When I started in administration at Frontier Middle School, I worked with an incredible school social worker named Dottie Laettner. For many reasons, most of all her passion for families, I learned a lot from her in the year and a half we worked together. There was something Dottie said to me that’s never left me. 

Dottie said, “Kim, even bad parents love their kids.”

They may lack the skills, the role models, or the emotional stability to get it right. But they love their kids. Honestly, it seldom bothers me when a parent comes at me in a tough way because I’m always thinking, “she’s just fighting for her kid.” Our parents may not always choose the most appropriate way, but heck, I’m glad to see them advocating for their child. That’s the most important thing they can do, that and loving them, and if we’re getting it right then they don’t have to come in “guns a blazing”. When it is our mistake, we need to own that too. Difficult parents understand that we all make mistakes, what they don’t accept is when we try to avoid it.

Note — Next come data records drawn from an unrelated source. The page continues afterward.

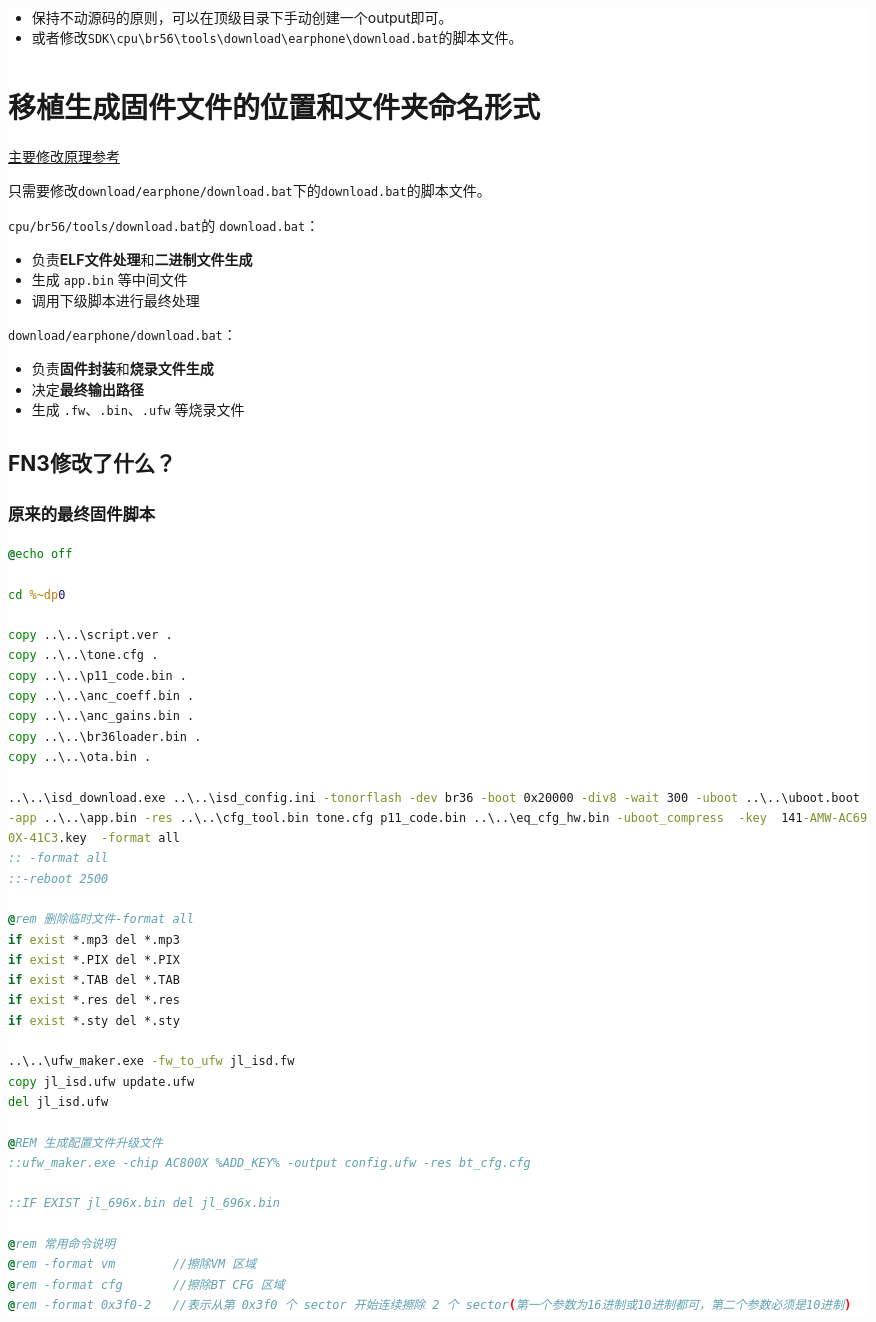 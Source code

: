 - 保持不动源码的原则，可以在顶级目录下手动创建一个output即可。
- 或者修改`SDK\cpu\br56\tools\download\earphone\download.bat`的脚本文件。

# 移植生成固件文件的位置和文件夹命名形式

[主要修改原理参考](#修改烧录文件生成位置)

只需要修改`download/earphone/download.bat`下的`download.bat`的脚本文件。

`cpu/br56/tools/download.bat`的 `download.bat`：

- 负责**ELF文件处理**和**二进制文件生成**
- 生成 `app.bin` 等中间文件
- 调用下级脚本进行最终处理

`download/earphone/download.bat`：

- 负责**固件封装**和**烧录文件生成**
- 决定**最终输出路径**
- 生成 `.fw`、`.bin`、`.ufw` 等烧录文件

## FN3修改了什么？

### 原来的最终固件脚本

```bat
@echo off

cd %~dp0

copy ..\..\script.ver .
copy ..\..\tone.cfg .
copy ..\..\p11_code.bin .
copy ..\..\anc_coeff.bin .
copy ..\..\anc_gains.bin .
copy ..\..\br36loader.bin .
copy ..\..\ota.bin .

..\..\isd_download.exe ..\..\isd_config.ini -tonorflash -dev br36 -boot 0x20000 -div8 -wait 300 -uboot ..\..\uboot.boot -app ..\..\app.bin -res ..\..\cfg_tool.bin tone.cfg p11_code.bin ..\..\eq_cfg_hw.bin -uboot_compress  -key  141-AMW-AC690X-41C3.key  -format all
:: -format all
::-reboot 2500

@rem 删除临时文件-format all
if exist *.mp3 del *.mp3 
if exist *.PIX del *.PIX
if exist *.TAB del *.TAB
if exist *.res del *.res
if exist *.sty del *.sty

..\..\ufw_maker.exe -fw_to_ufw jl_isd.fw
copy jl_isd.ufw update.ufw
del jl_isd.ufw

@REM 生成配置文件升级文件
::ufw_maker.exe -chip AC800X %ADD_KEY% -output config.ufw -res bt_cfg.cfg

::IF EXIST jl_696x.bin del jl_696x.bin 

@rem 常用命令说明
@rem -format vm        //擦除VM 区域
@rem -format cfg       //擦除BT CFG 区域
@rem -format 0x3f0-2   //表示从第 0x3f0 个 sector 开始连续擦除 2 个 sector(第一个参数为16进制或10进制都可，第二个参数必须是10进制)

```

cross posted at LeaderTalk

5 Comments
  1. Working 13 years in the special education department proved one thing to me. Many parents do not fit my mother’s ideal of a perfect parent, but they do produce babies. Everyone does love a baby and we in education must always remember we are dealing with someone’s baby. As we look at our own “perfect” children, we must remember not everyone looks at them through our eyes seeing the perfection we created. they see their smart mouths, untidy lives, etc. I see beauty, brains, intuition and too much of me. So who is the perfect parent? I have yet to meet one. But perfect children? lots of them. Perfect students? lots of them. Are they all the same? Probably not.

  2. Great post. I often have to remind myself that the “difficult” parents are just fighting for their kid. Many times I do not agree with the course of action they take, but at least they care. I recently came across a book about working with parents. It would be great if our universities offered a class on working with parents as part of the education curriculum.

  3. If they care enough to be difficult, even if it’s their ego vs. ours on the line, we can still give them what they need. Just think about them as being difficult team members, and remember the old saw, “There’s no “I” in “team.” We keep our ego and tempers out of the equation.

    But nobody was hired to deal with abusive parents either, and sometimes administrators need to accompany teachers in teacher-parent meetings.

    High maintenance parents, helicopter parents, and well-meaning pains in the hindquarters all need our best.
    If we can’t give them what they need, we reach up for help. I don’t mean pray, I mean to the next level of admin.

    Before you think I’m all peaches and cream, though, I have to admit that I backed (along with the rest of the board) one of our high school principals who banned a parent from campus.

    The guy settled down when he realized we meant it, and we backed it up with the local police. “Polite” became his middle name, and he worked his way back to being able to pick up his child after school and see a teacher (with the principal) when necessary.

  4. Parents do love their kids! It might not be the way you or I define love, but they do love them in a way they know how. Kimberly, I can’t agree with you more. I deal with parents daily and I have had some angry parents call screaming, but when I hang up the phone I always grin thinking “Well, at least they care.” I have found the best way to approach the parent is to listen and then show an understanding to their concerns. Usually, once they voice their concern they do calm down. I’d rather deal with a parent that takes the time to call (and scream) vs. a parent that doesn’t fight for what should matter most to them -their kids!

  5. I don’t agree with Dottie. There are parents who do not love their children.

    ….. but, when they have taken the time to address an education issue then I’d say that there’s some love going on.